Data under study:
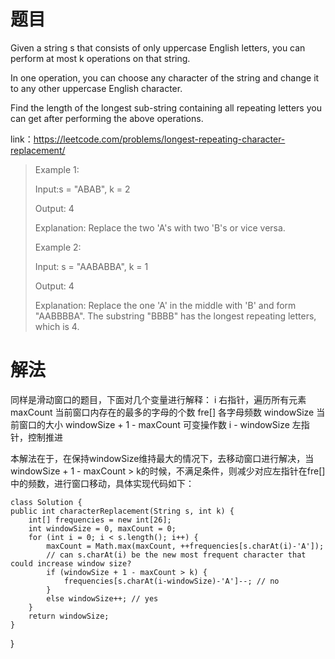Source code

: # 题目
Given a string s that consists of only uppercase English letters, you can perform at most k operations on that string.

In one operation, you can choose any character of the string and change it to any other uppercase English character.

Find the length of the longest sub-string containing all repeating letters you can get after performing the above operations.

link：https://leetcode.com/problems/longest-repeating-character-replacement/
    


> Example 1:
> 
> Input:s = "ABAB", k = 2
> 
>Output: 4
>
>Explanation:
Replace the two 'A's with two 'B's or vice versa.
> 
>Example 2:
> 
>Input:
s = "AABABBA", k = 1
> 
>Output:
4
> 
>Explanation:
Replace the one 'A' in the middle with 'B' and form "AABBBBA".
The substring "BBBB" has the longest repeating letters, which is 4.


# 解法
同样是滑动窗口的题目，下面对几个变量进行解释：
i 右指针，遍历所有元素
maxCount 当前窗口内存在的最多的字母的个数
fre[] 各字母频数
windowSize 当前窗口的大小
windowSize + 1 - maxCount 可变操作数
i - windowSize 左指针，控制推进

本解法在于，在保持windowSize维持最大的情况下，去移动窗口进行解决，当windowSize + 1 - maxCount > k的时候，不满足条件，则减少对应左指针在fre[]中的频数，进行窗口移动，具体实现代码如下：

    class Solution {
    public int characterReplacement(String s, int k) {
        int[] frequencies = new int[26];
        int windowSize = 0, maxCount = 0;
        for (int i = 0; i < s.length(); i++) {
            maxCount = Math.max(maxCount, ++frequencies[s.charAt(i)-'A']);
			// can s.charAt(i) be the new most frequent character that could increase window size?
            if (windowSize + 1 - maxCount > k) {
                frequencies[s.charAt(i-windowSize)-'A']--; // no
            }
            else windowSize++; // yes
        }
        return windowSize;
    }
}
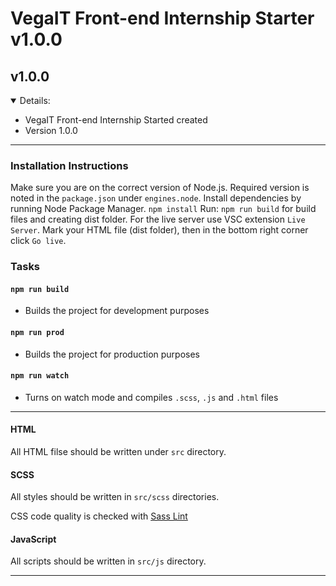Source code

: # VegaIT Front-end Internship Starter v1.0.0

## v1.0.0
<details open>
<summary>Details:</summary>

- VegaIT Front-end Internship Started created
- Version 1.0.0

</details>

---

### Installation Instructions

Make sure you are on the correct version of Node.js. Required version is noted in the `package.json` under `engines.node`.
Install dependencies by running Node Package Manager. `npm install`
Run: `npm run build` for build files and creating dist folder.
For the live server use VSC extension `Live Server`. Mark your HTML file (dist folder), then in the bottom right corner click `Go live`.



### Tasks
#### `npm run build`
  - Builds the project for development purposes

#### `npm run prod`
  - Builds the project for production purposes

#### `npm run watch`
  - Turns on watch mode and compiles `.scss`, `.js` and `.html` files

---

#### HTML
All HTML filse should be written under `src` directory.

#### SCSS
All styles should be written in `src/scss` directories.

CSS code quality is checked with [Sass Lint](https://github.com/sasstools/sass-lint)

#### JavaScript
All scripts should be written in `src/js` directory.

---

What you have to do: What you hand back should match the listing exactly, except that no pictures appear.

Response to the exercise:
Source code

: # 题目
Given a string s that consists of only uppercase English letters, you can perform at most k operations on that string.

In one operation, you can choose any character of the string and change it to any other uppercase English character.

Find the length of the longest sub-string containing all repeating letters you can get after performing the above operations.

link：https://leetcode.com/problems/longest-repeating-character-replacement/
    


> Example 1:
> 
> Input:s = "ABAB", k = 2
> 
>Output: 4
>
>Explanation:
Replace the two 'A's with two 'B's or vice versa.
> 
>Example 2:
> 
>Input:
s = "AABABBA", k = 1
> 
>Output:
4
> 
>Explanation:
Replace the one 'A' in the middle with 'B' and form "AABBBBA".
The substring "BBBB" has the longest repeating letters, which is 4.


# 解法
同样是滑动窗口的题目，下面对几个变量进行解释：
i 右指针，遍历所有元素
maxCount 当前窗口内存在的最多的字母的个数
fre[] 各字母频数
windowSize 当前窗口的大小
windowSize + 1 - maxCount 可变操作数
i - windowSize 左指针，控制推进

本解法在于，在保持windowSize维持最大的情况下，去移动窗口进行解决，当windowSize + 1 - maxCount > k的时候，不满足条件，则减少对应左指针在fre[]中的频数，进行窗口移动，具体实现代码如下：

    class Solution {
    public int characterReplacement(String s, int k) {
        int[] frequencies = new int[26];
        int windowSize = 0, maxCount = 0;
        for (int i = 0; i < s.length(); i++) {
            maxCount = Math.max(maxCount, ++frequencies[s.charAt(i)-'A']);
			// can s.charAt(i) be the new most frequent character that could increase window size?
            if (windowSize + 1 - maxCount > k) {
                frequencies[s.charAt(i-windowSize)-'A']--; // no
            }
            else windowSize++; // yes
        }
        return windowSize;
    }
}
Source code

: # VegaIT Front-end Internship Starter v1.0.0

## v1.0.0
<details open>
<summary>Details:</summary>

- VegaIT Front-end Internship Started created
- Version 1.0.0

</details>

---

### Installation Instructions

Make sure you are on the correct version of Node.js. Required version is noted in the `package.json` under `engines.node`.
Install dependencies by running Node Package Manager. `npm install`
Run: `npm run build` for build files and creating dist folder.
For the live server use VSC extension `Live Server`. Mark your HTML file (dist folder), then in the bottom right corner click `Go live`.



### Tasks
#### `npm run build`
  - Builds the project for development purposes

#### `npm run prod`
  - Builds the project for production purposes

#### `npm run watch`
  - Turns on watch mode and compiles `.scss`, `.js` and `.html` files

---

#### HTML
All HTML filse should be written under `src` directory.

#### SCSS
All styles should be written in `src/scss` directories.

CSS code quality is checked with [Sass Lint](https://github.com/sasstools/sass-lint)

#### JavaScript
All scripts should be written in `src/js` directory.

---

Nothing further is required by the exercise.